[Stored data]
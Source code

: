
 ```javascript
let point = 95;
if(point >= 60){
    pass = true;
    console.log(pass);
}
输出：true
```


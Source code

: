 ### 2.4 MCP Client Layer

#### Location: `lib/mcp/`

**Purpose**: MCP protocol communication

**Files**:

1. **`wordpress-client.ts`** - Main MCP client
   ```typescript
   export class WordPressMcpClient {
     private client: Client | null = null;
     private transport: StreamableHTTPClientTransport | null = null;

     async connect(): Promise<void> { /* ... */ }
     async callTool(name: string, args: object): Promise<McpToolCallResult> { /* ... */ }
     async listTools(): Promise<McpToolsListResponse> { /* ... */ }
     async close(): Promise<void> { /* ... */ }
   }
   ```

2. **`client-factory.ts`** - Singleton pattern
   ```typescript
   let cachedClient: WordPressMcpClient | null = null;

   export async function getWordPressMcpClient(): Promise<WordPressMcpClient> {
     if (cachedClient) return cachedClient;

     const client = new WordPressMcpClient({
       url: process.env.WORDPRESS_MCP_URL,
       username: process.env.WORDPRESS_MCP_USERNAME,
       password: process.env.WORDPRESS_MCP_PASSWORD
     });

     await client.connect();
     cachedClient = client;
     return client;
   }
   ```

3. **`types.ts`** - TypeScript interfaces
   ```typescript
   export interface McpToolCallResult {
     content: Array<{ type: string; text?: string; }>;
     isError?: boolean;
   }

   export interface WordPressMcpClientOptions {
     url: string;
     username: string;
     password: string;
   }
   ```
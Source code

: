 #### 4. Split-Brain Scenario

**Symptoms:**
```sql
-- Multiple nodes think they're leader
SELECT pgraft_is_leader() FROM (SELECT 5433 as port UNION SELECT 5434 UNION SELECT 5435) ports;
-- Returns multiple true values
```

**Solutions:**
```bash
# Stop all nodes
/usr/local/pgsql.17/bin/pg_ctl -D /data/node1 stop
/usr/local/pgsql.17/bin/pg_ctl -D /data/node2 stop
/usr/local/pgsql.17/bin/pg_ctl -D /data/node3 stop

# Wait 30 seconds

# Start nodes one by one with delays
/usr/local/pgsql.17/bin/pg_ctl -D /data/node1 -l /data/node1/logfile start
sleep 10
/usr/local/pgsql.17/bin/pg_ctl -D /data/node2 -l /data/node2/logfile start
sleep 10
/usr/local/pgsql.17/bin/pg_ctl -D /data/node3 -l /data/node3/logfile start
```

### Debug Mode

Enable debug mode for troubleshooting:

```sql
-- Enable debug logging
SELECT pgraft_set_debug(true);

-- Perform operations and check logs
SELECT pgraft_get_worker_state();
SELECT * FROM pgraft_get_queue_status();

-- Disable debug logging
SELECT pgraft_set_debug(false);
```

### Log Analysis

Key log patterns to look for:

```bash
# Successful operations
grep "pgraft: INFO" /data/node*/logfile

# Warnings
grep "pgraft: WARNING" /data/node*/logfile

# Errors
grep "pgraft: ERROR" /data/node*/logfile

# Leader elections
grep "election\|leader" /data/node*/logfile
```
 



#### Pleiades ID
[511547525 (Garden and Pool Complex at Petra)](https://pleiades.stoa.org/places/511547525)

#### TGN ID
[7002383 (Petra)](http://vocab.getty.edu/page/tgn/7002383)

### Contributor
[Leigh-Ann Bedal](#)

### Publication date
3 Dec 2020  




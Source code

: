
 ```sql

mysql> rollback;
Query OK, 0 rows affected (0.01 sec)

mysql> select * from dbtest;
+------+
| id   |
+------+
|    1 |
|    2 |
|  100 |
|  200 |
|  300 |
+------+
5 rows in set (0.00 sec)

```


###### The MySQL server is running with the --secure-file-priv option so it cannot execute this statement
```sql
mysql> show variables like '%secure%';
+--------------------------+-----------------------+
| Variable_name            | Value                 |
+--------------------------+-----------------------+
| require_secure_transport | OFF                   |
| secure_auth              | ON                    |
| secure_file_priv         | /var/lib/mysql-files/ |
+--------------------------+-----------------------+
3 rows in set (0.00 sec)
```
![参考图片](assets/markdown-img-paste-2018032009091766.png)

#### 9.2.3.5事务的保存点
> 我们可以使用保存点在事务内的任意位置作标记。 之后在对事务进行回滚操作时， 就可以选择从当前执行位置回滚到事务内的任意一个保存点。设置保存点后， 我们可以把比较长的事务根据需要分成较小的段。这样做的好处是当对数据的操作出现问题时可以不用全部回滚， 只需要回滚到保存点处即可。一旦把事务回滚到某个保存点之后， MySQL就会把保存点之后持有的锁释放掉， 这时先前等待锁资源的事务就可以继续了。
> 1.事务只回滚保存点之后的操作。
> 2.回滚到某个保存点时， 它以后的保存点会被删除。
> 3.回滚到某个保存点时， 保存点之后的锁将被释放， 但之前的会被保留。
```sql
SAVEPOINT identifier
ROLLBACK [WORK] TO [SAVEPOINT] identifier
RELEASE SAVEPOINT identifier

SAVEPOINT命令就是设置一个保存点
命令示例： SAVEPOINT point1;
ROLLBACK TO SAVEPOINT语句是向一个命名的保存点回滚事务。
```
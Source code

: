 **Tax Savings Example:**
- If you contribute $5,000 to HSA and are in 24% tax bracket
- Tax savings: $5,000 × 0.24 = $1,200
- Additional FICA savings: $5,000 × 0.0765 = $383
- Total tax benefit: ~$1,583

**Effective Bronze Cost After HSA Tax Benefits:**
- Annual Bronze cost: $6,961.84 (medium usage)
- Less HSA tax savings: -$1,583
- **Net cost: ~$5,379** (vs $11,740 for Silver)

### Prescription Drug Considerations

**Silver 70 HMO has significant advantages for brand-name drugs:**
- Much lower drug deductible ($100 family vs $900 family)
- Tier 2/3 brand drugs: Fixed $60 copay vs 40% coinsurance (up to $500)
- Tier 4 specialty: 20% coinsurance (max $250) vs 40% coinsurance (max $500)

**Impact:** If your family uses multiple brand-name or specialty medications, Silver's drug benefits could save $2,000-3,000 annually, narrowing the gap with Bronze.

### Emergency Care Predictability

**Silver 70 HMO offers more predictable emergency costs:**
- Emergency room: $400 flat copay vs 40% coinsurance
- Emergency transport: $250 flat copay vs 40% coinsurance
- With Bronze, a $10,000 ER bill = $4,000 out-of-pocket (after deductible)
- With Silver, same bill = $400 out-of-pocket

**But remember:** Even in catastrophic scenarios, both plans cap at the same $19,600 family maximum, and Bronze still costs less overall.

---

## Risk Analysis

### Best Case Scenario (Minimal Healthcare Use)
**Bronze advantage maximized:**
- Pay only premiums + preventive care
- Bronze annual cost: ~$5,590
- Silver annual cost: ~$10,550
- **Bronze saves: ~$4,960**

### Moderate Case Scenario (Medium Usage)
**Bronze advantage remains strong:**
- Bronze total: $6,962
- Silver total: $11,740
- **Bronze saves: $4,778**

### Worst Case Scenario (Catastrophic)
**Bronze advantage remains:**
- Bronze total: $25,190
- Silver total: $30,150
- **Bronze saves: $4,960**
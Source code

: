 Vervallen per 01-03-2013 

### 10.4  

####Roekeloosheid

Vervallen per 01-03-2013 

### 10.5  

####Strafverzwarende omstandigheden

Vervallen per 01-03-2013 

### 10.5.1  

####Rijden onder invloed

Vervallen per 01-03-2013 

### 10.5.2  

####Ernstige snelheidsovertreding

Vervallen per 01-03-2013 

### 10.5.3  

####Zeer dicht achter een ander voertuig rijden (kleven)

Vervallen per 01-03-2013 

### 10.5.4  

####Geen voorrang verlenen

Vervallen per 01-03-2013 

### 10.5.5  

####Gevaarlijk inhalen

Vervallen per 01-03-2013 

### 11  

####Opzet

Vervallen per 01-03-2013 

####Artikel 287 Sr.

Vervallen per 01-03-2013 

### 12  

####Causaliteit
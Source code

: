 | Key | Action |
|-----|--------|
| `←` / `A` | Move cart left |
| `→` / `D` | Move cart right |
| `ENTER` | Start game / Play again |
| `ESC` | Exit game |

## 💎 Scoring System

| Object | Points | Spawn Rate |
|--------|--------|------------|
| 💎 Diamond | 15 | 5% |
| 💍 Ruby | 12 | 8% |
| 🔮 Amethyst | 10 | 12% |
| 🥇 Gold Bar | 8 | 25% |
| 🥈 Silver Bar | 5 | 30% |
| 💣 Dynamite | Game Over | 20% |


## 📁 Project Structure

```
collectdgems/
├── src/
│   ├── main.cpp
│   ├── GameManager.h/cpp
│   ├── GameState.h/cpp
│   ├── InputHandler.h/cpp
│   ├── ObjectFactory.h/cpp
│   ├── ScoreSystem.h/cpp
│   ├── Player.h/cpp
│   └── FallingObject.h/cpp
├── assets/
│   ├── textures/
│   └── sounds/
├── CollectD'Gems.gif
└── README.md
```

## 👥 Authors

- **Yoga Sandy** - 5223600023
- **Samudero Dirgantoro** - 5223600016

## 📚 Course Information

_Work item_: Say how many lines of the records contain the word "Tier", and give no other output.

_Solved problem_: 2